While in Kornerup's tuning the ratio of diatonic/chromatic semitones
is equal to Phi, the "Golden Ratio" of ~1.61803398874989484820459, in
Pepper's new tuning this relationship is reversed, with the chromatic
semitone larger than the diatonic by this same factor of Phi.

Upon learning of Keenan Pepper's tuning, Dave Keenan realized that the
same Golden Mediant function used to find the size of its fifth could
be used to approximate the region of maximum complexity or ambiguity
between two simpler intervals, e.g. 5:4 and 9:7, or 6:5 and 7:6. In a
recent paper posted to the Tuning List, Dave Keenan and I discussed
this application and some possible connections with the interval
aesthetics of medieval European and neo-Gothic styles.[2]

Drawing these two threads together, I would like to show how Keenan
Pepper's "noble" counterpart to Kornerup's Golden Meantone itself
exemplifies the theme of beautiful complexity, providing a tuning
exquisitely suited to neo-Gothic music.

With fifths and fourths gently tempered by only about 2.14 cents, this
tuning offers approximations to within 1.5 cents of four favorite
neo-Gothic ratios: 14:11 and 13:11 for regular major and minor thirds;
and 21:17 and 17:14 for diminished fourths and augmented seconds, used
as alternative "submajor" and "superminor" thirds.

A pleasing musical feature as well as defining property of this tuning
is the contrast between the compact diatonic semitone at ~79.52 cents
and the large chromatic semitone at ~128.67 cents, the larger semitone
having to the smaller a ratio of Phi. This contrast invites various
experiments in medieval or neo-medieval chromaticism after the example
of Marchettus of Padua (1318).

Additionally, the tuning includes an augmented fifth within 1/3-cent
of Phi itself.

In exploring how Keenan Pepper's Phi-based neo-Gothic temperament so
nicely embodies Dave Keenan's theme of complexity, one diverting
complication is the similarity of these two names. Following the
rather informal style common on the Tuning List, I have decided to
refer to Keenan Pepper as "Keenan," and to Dave Keenan as "Dave."

Section 1 presents Keenan's Golden Mediant or Noble Mediant[3] as used to
calculate both Kornerup's Golden Meantone and its super-Pythagorean or
neo-Gothic counterpart.

Section 2 introduces the practical and contemplative art of "walking
the gentle plateau" in order to explore the region of complexity
between two simpler intervals or "valleys" such as 5:4 and 9:7, with
the classic mediant and Dave's application of the Golden Mediant
serving as helpful cardinal points of reference.[4]

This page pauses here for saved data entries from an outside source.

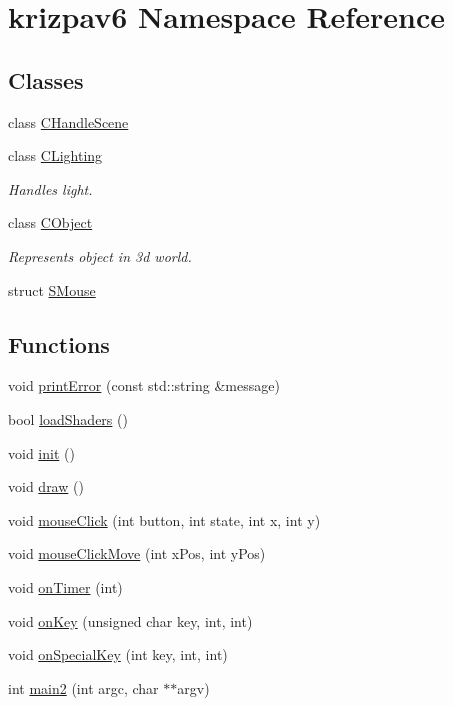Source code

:\hypertarget{namespacekrizpav6}{}\section{krizpav6 Namespace Reference}
\label{namespacekrizpav6}
\subsection*{Classes}
\begin{DoxyCompactItemize}
\item 
class \mbox{\hyperlink{classkrizpav6_1_1_c_handle_scene}{C\+Handle\+Scene}}
\item 
class \mbox{\hyperlink{classkrizpav6_1_1_c_lighting}{C\+Lighting}}
\begin{DoxyCompactList}\small\item\em Handles light. \end{DoxyCompactList}\item 
class \mbox{\hyperlink{classkrizpav6_1_1_c_object}{C\+Object}}
\begin{DoxyCompactList}\small\item\em Represents object in 3d world. \end{DoxyCompactList}\item 
struct \mbox{\hyperlink{structkrizpav6_1_1_s_mouse}{S\+Mouse}}
\end{DoxyCompactItemize}
\subsection*{Functions}
\begin{DoxyCompactItemize}
\item 
void \mbox{\hyperlink{namespacekrizpav6_a90d5cfc723ed2f9805870e7a0b6587cf}{print\+Error}} (const std\+::string \&message)
\item 
bool \mbox{\hyperlink{namespacekrizpav6_a83413961818b7cfa0c3ecf96ac0f3361}{load\+Shaders}} ()
\item 
void \mbox{\hyperlink{namespacekrizpav6_accd659c04e11a41feef1fbbcc3389608}{init}} ()
\item 
void \mbox{\hyperlink{namespacekrizpav6_a652b6bbf940fd2a51e800a1dfd21c951}{draw}} ()
\item 
void \mbox{\hyperlink{namespacekrizpav6_a7e8813c4296f5da203be62fa2c5fc5e9}{mouse\+Click}} (int button, int state, int x, int y)
\item 
void \mbox{\hyperlink{namespacekrizpav6_a3cefc706eb697de70b0db0598217f24c}{mouse\+Click\+Move}} (int x\+Pos, int y\+Pos)
\item 
void \mbox{\hyperlink{namespacekrizpav6_a23bdf5027af84f3f40742a64f74744bb}{on\+Timer}} (int)
\item 
void \mbox{\hyperlink{namespacekrizpav6_accdafee6bcc481246d110e7a2023cad6}{on\+Key}} (unsigned char key, int, int)
\item 
void \mbox{\hyperlink{namespacekrizpav6_af94b0984a9318836f32a2438a711e8af}{on\+Special\+Key}} (int key, int, int)
\item 
int \mbox{\hyperlink{namespacekrizpav6_af875a38a617fab4f65c59bb5521112bc}{main2}} (int argc, char $\ast$$\ast$argv)
\end{DoxyCompactItemize}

Section 3 applies the method of "walking the plateau" to Keenan's
tuning, with a special focus on this tuning's close approximations of
four favorite neo-Gothic ratios already mentioned: 14:11, 13:11,
21:17, and 17:14.

Section 4 briefly considers some issues regarding the use of
mathematical quantities such as Phi, pi, or Euler's _e_ to define
musical tuning schemes, suggesting that such tunings can serve as
beautiful but not _exclusively_ meritorious choices on the open
xenharmonic continuum.

--------------------------------------------------------
1. The Kornerup and Pepper tunings: Two "Noble Mediants"
--------------------------------------------------------

We might describe the "noble" tunings of both Thorwald Kornerup and
Keenan Pepper as "Noble Mediants" between 7-tone equal temperament
(7-tET) and 5-tET. These two tunings mark boundary conditions for the
spectrum of regular diatonic tunings generating all intervals, or all
intervals other than octaves, from chains of fifths having identical
sizes.

Of course, both 7-tET and 5-tET are noble tunings in their own right
featured or approximated (more or less closely) by various world
musics, e.g. 7-tET in Thai and Cambodian music[5], and 5-tET as a very
rough model for the customized _slendro_ tunings of Balinese and
Javanese gamelan ensembles.

In 7-tET, the fifth is equal to 4/7 octave (~685.714 cents), while in
5-tET it is equal to 3/5 octave (720 cents).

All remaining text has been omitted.